> **PROBLEM STATEMENT**: For the word "BigWigs", count the lines of the data that include it and give only the total.

> **DATASET EXCERPTS**:
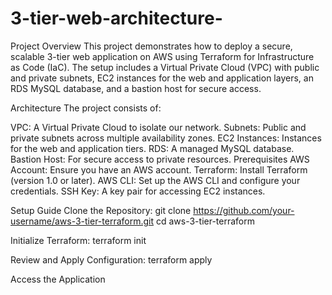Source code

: # 3-tier-web-architecture-
Project Overview
This project demonstrates how to deploy a secure, scalable 3-tier web application on AWS using Terraform for Infrastructure as Code (IaC). The setup includes a Virtual Private Cloud (VPC) with public and private subnets, EC2 instances for the web and application layers, an RDS MySQL database, and a bastion host for secure access.

Architecture
The project consists of:

VPC: A Virtual Private Cloud to isolate our network.
Subnets: Public and private subnets across multiple availability zones.
EC2 Instances: Instances for the web and application tiers.
RDS: A managed MySQL database.
Bastion Host: For secure access to private resources.
Prerequisites
AWS Account: Ensure you have an AWS account.
Terraform: Install Terraform (version 1.0 or later).
AWS CLI: Set up the AWS CLI and configure your credentials.
SSH Key: A key pair for accessing EC2 instances.

Setup Guide
Clone the Repository:
git clone https://github.com/your-username/aws-3-tier-terraform.git
cd aws-3-tier-terraform

Initialize Terraform:
terraform init

Review and Apply Configuration:
terraform apply

Access the Application


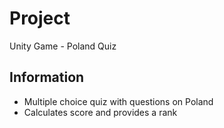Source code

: # Project
Unity Game - Poland Quiz
## Information
- Multiple choice quiz with questions on Poland
- Calculates score and provides a rank
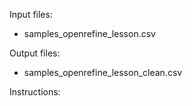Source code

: Input files:
- samples_openrefine_lesson.csv

Output files:
- samples_openrefine_lesson_clean.csv

Instructions:
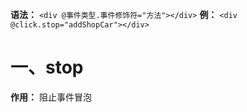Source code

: **语法：** `<div @事件类型.事件修饰符="方法"></div>`
**例：** `<div @click.stop="addShopCar"></div>`

# 一、stop
  **作用：** 阻止事件冒泡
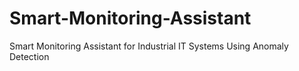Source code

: # Smart-Monitoring-Assistant
Smart Monitoring Assistant for Industrial IT Systems Using Anomaly Detection
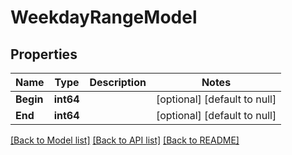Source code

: # WeekdayRangeModel

## Properties
Name | Type | Description | Notes
------------ | ------------- | ------------- | -------------
**Begin** | **int64** |  | [optional] [default to null]
**End** | **int64** |  | [optional] [default to null]

[[Back to Model list]](../README.md#documentation-for-models) [[Back to API list]](../README.md#documentation-for-api-endpoints) [[Back to README]](../README.md)


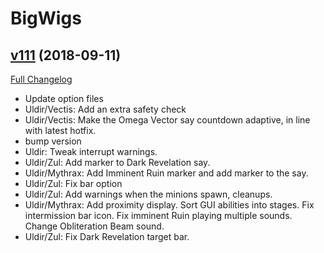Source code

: # BigWigs

## [v111](https://github.com/BigWigsMods/BigWigs/tree/v111) (2018-09-11)
[Full Changelog](https://github.com/BigWigsMods/BigWigs/compare/v110.1...v111)

- Update option files  
- Uldir/Vectis: Add an extra safety check  
- Uldir/Vectis: Make the Omega Vector say countdown adaptive, in line with latest hotfix.  
- bump version  
- Uldir: Tweak interrupt warnings.  
- Uldir/Zul: Add marker to Dark Revelation say.  
- Uldir/Mythrax: Add Imminent Ruin marker and add marker to the say.  
- Uldir/Zul: Fix bar option  
- Uldir/Zul: Add warnings when the minions spawn, cleanups.  
- Uldir/Mythrax: Add proximity display. Sort GUI abilities into stages. Fix intermission bar icon. Fix imminent Ruin playing multiple sounds. Change Obliteration Beam sound.  
- Uldir/Zul: Fix Dark Revelation target bar.  
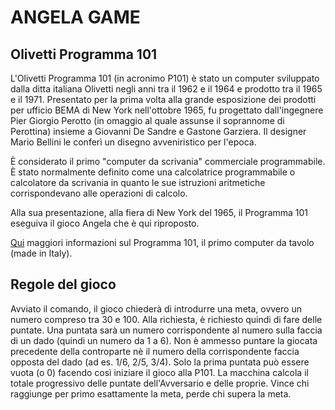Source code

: ANGELA GAME
===========

Olivetti Programma 101
----------------------
L'Olivetti Programma 101 (in acronimo P101) è stato un computer sviluppato dalla ditta italiana Olivetti negli anni tra il 1962 e il 1964 e prodotto tra il 1965 e il 1971.
Presentato per la prima volta alla grande esposizione dei prodotti per ufficio BEMA di New York nell'ottobre 1965, fu progettato dall'ingegnere Pier Giorgio Perotto (in omaggio al quale assunse il soprannome di Perottina) insieme a Giovanni De Sandre e Gastone Garziera. Il designer Mario Bellini le conferì un disegno avveniristico per l'epoca.

È considerato il primo "computer da scrivania" commerciale programmabile.
È stato normalmente definito come una calcolatrice programmabile o calcolatore da scrivania in quanto le sue istruzioni aritmetiche corrispondevano alle operazioni di calcolo.

Alla sua presentazione, alla fiera di New York del 1965, il Programma 101 eseguiva il gioco Angela che è qui riproposto.

[Qui](http://www.piergiorgioperotto.it/) maggiori informazioni sul Programma 101, il primo computer da tavolo (made in Italy).

Regole del gioco
----------------
Avviato il comando, il gioco chiederà di introdurre una meta, ovvero un numero compreso tra 30 e 100.
Alla richiesta, è richiesto quindi di fare delle puntate. Una puntata sarà un numero corrispondente al numero sulla faccia di un dado (quindi un numero da 1 a 6).
Non è ammesso puntare la giocata precedente della controparte nè il numero della corrispondente faccia opposta del dado (ad es. 1/6, 2/5, 3/4).
Solo la prima puntata può essere vuota (o 0) facendo così iniziare il gioco alla P101. 
La macchina calcola il totale progressivo delle puntate dell'Avversario e delle proprie.
Vince chi raggiunge per primo esattamente la meta, perde chi supera la meta.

> **RESULT FOR THIS TASK**: 3